Dataset entries:

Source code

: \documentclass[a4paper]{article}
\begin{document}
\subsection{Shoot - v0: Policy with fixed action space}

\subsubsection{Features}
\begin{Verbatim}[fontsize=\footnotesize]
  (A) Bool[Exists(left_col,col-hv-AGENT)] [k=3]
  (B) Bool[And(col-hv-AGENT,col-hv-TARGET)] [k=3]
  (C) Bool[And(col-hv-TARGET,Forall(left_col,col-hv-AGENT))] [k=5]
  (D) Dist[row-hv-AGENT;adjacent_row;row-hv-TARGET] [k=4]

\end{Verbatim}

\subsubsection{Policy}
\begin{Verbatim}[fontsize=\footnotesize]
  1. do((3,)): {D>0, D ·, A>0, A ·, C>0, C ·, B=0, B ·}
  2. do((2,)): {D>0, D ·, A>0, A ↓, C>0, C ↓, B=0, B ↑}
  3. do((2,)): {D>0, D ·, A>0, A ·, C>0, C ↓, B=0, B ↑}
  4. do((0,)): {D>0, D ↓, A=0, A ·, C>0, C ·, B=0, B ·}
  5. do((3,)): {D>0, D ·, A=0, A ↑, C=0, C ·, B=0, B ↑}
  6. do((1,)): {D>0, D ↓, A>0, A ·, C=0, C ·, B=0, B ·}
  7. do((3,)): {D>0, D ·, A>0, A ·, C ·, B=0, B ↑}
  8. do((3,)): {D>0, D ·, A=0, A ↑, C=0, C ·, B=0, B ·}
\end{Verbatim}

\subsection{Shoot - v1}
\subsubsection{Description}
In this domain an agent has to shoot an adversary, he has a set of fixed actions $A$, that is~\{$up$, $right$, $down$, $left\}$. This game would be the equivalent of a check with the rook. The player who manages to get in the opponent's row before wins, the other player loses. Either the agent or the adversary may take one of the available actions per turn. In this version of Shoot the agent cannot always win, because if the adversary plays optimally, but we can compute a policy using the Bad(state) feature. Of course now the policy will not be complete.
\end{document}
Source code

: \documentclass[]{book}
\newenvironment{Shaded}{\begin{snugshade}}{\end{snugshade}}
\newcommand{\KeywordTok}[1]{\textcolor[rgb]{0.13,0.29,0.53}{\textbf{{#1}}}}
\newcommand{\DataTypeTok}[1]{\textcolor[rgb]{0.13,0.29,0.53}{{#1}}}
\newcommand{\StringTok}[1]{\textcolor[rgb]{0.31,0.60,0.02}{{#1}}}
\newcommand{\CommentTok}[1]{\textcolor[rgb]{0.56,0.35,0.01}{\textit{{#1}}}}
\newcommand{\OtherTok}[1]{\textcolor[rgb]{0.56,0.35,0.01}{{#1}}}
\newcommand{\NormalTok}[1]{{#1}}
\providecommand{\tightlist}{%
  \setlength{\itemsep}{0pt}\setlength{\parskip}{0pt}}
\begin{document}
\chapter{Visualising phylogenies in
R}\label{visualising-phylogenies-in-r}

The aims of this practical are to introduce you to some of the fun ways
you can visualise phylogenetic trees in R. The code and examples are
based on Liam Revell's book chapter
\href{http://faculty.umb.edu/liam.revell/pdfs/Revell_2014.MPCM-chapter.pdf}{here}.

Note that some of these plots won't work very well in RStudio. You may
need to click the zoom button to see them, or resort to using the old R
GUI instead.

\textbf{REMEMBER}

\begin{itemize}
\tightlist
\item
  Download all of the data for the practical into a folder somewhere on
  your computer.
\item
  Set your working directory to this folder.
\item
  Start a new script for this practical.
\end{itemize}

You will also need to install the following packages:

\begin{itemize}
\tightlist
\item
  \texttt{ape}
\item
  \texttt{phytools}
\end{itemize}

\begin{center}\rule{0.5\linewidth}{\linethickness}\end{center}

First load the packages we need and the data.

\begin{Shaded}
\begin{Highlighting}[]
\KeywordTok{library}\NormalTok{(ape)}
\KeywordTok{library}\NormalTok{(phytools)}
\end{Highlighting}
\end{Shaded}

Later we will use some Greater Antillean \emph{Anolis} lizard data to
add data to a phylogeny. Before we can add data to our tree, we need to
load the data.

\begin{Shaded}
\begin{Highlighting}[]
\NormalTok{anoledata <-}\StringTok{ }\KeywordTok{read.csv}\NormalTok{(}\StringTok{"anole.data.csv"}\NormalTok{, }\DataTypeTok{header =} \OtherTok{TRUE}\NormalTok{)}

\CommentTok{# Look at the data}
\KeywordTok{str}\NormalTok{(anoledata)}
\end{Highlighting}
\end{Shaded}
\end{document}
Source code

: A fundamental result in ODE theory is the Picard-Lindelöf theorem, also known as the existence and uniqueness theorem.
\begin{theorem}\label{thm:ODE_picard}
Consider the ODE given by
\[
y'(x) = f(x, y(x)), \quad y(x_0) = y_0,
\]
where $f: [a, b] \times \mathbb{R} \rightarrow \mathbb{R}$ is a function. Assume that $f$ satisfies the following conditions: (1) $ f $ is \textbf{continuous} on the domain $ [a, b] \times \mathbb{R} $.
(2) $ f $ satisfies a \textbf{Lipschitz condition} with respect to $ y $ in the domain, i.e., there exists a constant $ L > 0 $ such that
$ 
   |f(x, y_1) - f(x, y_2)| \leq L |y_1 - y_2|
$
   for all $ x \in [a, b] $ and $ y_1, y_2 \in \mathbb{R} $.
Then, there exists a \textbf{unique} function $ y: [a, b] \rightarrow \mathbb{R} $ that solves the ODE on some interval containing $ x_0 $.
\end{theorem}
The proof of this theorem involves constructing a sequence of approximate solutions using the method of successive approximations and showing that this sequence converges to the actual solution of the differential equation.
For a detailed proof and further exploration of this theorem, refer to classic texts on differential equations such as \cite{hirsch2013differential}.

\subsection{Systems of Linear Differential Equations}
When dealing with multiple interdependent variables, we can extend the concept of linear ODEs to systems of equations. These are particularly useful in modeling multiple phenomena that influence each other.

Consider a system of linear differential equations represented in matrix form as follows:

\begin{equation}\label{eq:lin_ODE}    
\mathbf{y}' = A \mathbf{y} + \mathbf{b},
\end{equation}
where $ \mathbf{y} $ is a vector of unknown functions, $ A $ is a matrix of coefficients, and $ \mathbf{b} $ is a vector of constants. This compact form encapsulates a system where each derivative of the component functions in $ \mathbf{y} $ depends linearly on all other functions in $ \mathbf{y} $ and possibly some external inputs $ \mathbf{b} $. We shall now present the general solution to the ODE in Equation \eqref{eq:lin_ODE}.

● **Problem details**
From the data above, report how many lines hold the word "mathbf", answering with the number by itself.

● **Response to this task**
2